れんげ米とは
目次
「れんげ米」とは稲の栽培方法の一つで、有機肥料として、れんげそう(マメ科)という植物の全てを使い、稲の成長の栄養素として育てたお米のことです。
以下に稲の肥料のことや、れんげのこと、作業風景を紹介しています。
目次
1)稲の肥料
2)れんげそうの有機肥料
3)作業風景
1)稲の肥料
植物の基本的な肥料3要素として、「窒素(ちっそ)、リン酸、カリ」があります。
稲の場合も、この3要素が大事ですが、ほかにケイ素という成分も多く摂取します。
●窒素(ちっそ)
- 肥料の3要素の中でも最も重要な成分です。
- 根から吸収された、窒素はタンパク質、核酸、酵素類とともに葉緑素の合成に使われます。
●リン酸
- 光合成や呼吸に必要な成分で、植物の代謝調整にも多く関わっています。
●カリ(カリウム)
- 稲の細胞の水分調節、光合成、タンパク質合成に関わっています。
●ケイ素
- 根から吸収されたケイ素は、稲の葉やもみの表皮に蓄積され、ケイ化細胞を形成します。
- ケイ素を十分に蓄積された稲は、葉を直立させ、太陽の光を十分に受けることができ、光合成が促進されます
- また病害虫の侵入を防ぐ役割も果たす、大事な成分です。
主な肥料の紹介は以上ですが、実際に田んぼではどのように肥料をほどこすのでしょうか。
実際に、ざまさんちで田んぼで使用している肥料は化成肥料がメインに、稲わらや「れんげ」の有機肥料を合わせて使っています。
れんげは昨年の稲刈りの時に種まきを行い、冬から春にかけて成長させ、花が終わりを迎える5月初旬に、草刈機を用いて粉砕し田おこしで土と混ぜ合わせます。
2)れんげの有機肥料
れんげそう(蓮華草)はマメ科ゲンゲ属の一年草
れんげそうには特殊な能力があります。自分の体の中に窒素を多く含むことができる植物なのです。
れんげそうの根っこの部分に「根粒菌(こんりゅうきん)」という細菌がいて、根粒菌から養分をもらっています。根粒菌には、窒素を植物の中に蓄える役割のある有用な細菌なのです。
この特殊な性質を利用し、れんげそうに蓄えられた窒素分を緑肥として稲の肥料になります。
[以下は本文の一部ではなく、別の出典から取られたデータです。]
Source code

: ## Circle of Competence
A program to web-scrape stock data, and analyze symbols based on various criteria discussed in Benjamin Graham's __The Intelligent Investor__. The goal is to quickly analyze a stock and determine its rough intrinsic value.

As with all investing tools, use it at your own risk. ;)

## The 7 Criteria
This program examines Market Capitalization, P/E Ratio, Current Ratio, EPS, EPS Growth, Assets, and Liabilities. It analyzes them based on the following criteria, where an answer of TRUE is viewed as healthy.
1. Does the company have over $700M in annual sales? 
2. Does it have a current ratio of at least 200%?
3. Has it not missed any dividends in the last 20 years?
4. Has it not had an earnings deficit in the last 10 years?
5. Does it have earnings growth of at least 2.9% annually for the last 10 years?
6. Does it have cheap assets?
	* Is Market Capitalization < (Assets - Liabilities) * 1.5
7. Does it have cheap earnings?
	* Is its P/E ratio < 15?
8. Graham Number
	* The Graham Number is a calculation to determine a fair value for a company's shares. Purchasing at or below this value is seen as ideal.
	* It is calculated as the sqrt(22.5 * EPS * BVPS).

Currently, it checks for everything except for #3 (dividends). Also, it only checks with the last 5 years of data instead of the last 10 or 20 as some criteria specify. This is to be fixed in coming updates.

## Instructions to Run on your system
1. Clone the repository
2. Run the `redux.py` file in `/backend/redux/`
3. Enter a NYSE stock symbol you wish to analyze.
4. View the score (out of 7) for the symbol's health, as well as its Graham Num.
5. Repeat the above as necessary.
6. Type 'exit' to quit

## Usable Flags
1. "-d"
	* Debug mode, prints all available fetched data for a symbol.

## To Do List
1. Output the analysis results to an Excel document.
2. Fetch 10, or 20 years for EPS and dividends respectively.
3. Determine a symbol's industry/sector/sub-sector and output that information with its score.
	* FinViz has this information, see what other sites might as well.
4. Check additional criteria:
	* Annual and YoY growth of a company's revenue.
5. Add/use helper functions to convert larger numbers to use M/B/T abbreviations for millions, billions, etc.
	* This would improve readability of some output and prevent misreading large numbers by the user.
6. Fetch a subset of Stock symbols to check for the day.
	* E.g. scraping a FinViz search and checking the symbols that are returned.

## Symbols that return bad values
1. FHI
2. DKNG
前年の稲刈りの時期に種まきを行い、冬から春にかけて成長させます。
4月になり花を咲かせ、花が終わりを迎える5月初旬に、草刈機を用いて粉砕し、田おこしで土と混ぜ合わせます。
土と混ざったれんげそうは腐葉土となり窒素を放出し肥料となります。
ところで、れんげそうを育てて花を咲かせているのに、なぜ毎年れんげのタネを蒔くか疑問に思うことでしょう。
れんげを緑肥として使う場合には、花を咲かせた後、すぐに緑肥として利用してしますのでタネができないのです。
タネが熟してから緑肥とすれば、毎年同じところでれんげが育つのでしょうが、田植えの時期も決まっているため、タネができる前に緑肥にしてしまうからなのです。
3)作業風景
作業風景を紹介します。
れんげの種まき。
前年の稲刈りの時の様子です。
稲刈りの前の田んぼに入り、タネを手で撒いていきます。
3月の田んぼ
9月の種まきから、れんげの芽がでるのは11月頃。
それから寒さえ耐えたれんげは、暖かくなり始める3月頃から、一気に成長を始めます。
4月の田んぼ
一斉に花を咲かせたれんげ。
子供の頃に、れんげを摘み取り、編んで、頭飾りを作った方もいるでしょう。
5月初旬、草刈機を使いれんげを粉砕します。
この粉砕作業で、れんげそうが細かくなり、田んぼの土にすき込みやすくなります。
トラクターでの田おこし、すき込み作業。
粉砕されたれんげが土と混ざり、腐葉土となります。